*** THE DATA Section Begins ***

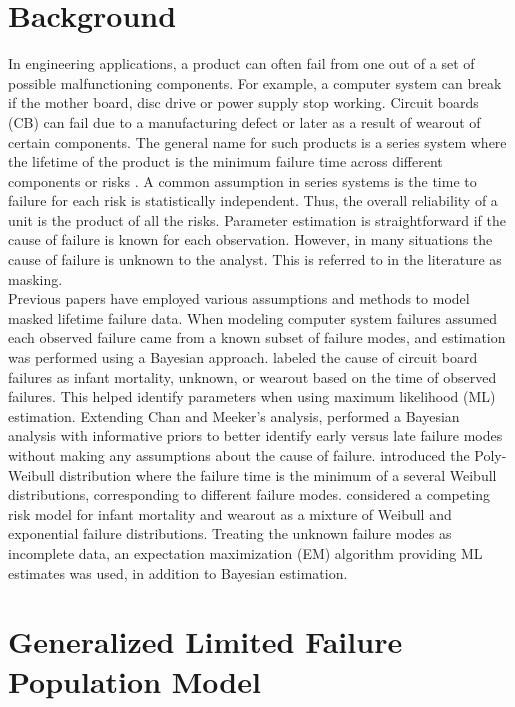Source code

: \documentclass[aoas]{imsart}
\begin{document}
\section{Background}
\label{sec:Background}
In engineering applications, a product can often fail from one out of a set of possible malfunctioning components.  For example, a computer system can break if the mother board, disc drive or power supply stop working.  Circuit boards (CB) can fail due to a manufacturing defect or later as a result of wearout of certain components.  The general name for such products is a series system where the lifetime of the product is the minimum failure time across different components or risks \citep[Chapter 5]{nelson}.  A common assumption in series systems is the time to failure for each risk is statistically independent.  Thus, the overall reliability of a unit is the product of all the risks.  Parameter estimation is straightforward if the cause of failure is known for each observation.  However, in many situations the cause of failure is unknown to the analyst. This is referred to in the literature as masking.\\

Previous papers have employed various assumptions and methods to model masked lifetime failure data.  When modeling computer system failures \citet{reiser} assumed each observed failure came from a known subset of failure modes, and estimation was performed using a Bayesian approach.  \cite{chan} labeled the cause of circuit board failures as infant mortality, unknown, or wearout based on the time of observed failures.  This helped identify parameters when using maximum likelihood (ML) estimation.  Extending Chan and Meeker's analysis, \citet{basu} performed a Bayesian analysis with informative priors to better identify early versus late failure modes without making any assumptions about the cause of failure.  \cite{berger} introduced the Poly-Weibull distribution where the failure time is the minimum of a several Weibull distributions, corresponding to different failure modes.  \cite{ranjan} considered a competing risk model for infant mortality and wearout as a mixture of Weibull and exponential failure distributions.  Treating the unknown failure modes as incomplete data, an expectation maximization (EM) algorithm providing ML estimates was used, in addition to Bayesian estimation.


\section{Generalized Limited Failure Population Model}
\label{sec:GLFP model}
\end{document}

*** THE DATA Section Ends ***

WHAT IS BEING ASKED:
Word for word, set down every record, keeping the images out.

RESULT OF THIS TASK:
Source code

: \documentclass[aoas]{imsart}
\begin{document}
\section{Background}
\label{sec:Background}
In engineering applications, a product can often fail from one out of a set of possible malfunctioning components.  For example, a computer system can break if the mother board, disc drive or power supply stop working.  Circuit boards (CB) can fail due to a manufacturing defect or later as a result of wearout of certain components.  The general name for such products is a series system where the lifetime of the product is the minimum failure time across different components or risks \citep[Chapter 5]{nelson}.  A common assumption in series systems is the time to failure for each risk is statistically independent.  Thus, the overall reliability of a unit is the product of all the risks.  Parameter estimation is straightforward if the cause of failure is known for each observation.  However, in many situations the cause of failure is unknown to the analyst. This is referred to in the literature as masking.\\

Previous papers have employed various assumptions and methods to model masked lifetime failure data.  When modeling computer system failures \citet{reiser} assumed each observed failure came from a known subset of failure modes, and estimation was performed using a Bayesian approach.  \cite{chan} labeled the cause of circuit board failures as infant mortality, unknown, or wearout based on the time of observed failures.  This helped identify parameters when using maximum likelihood (ML) estimation.  Extending Chan and Meeker's analysis, \citet{basu} performed a Bayesian analysis with informative priors to better identify early versus late failure modes without making any assumptions about the cause of failure.  \cite{berger} introduced the Poly-Weibull distribution where the failure time is the minimum of a several Weibull distributions, corresponding to different failure modes.  \cite{ranjan} considered a competing risk model for infant mortality and wearout as a mixture of Weibull and exponential failure distributions.  Treating the unknown failure modes as incomplete data, an expectation maximization (EM) algorithm providing ML estimates was used, in addition to Bayesian estimation.


\section{Generalized Limited Failure Population Model}
\label{sec:GLFP model}
\end{document}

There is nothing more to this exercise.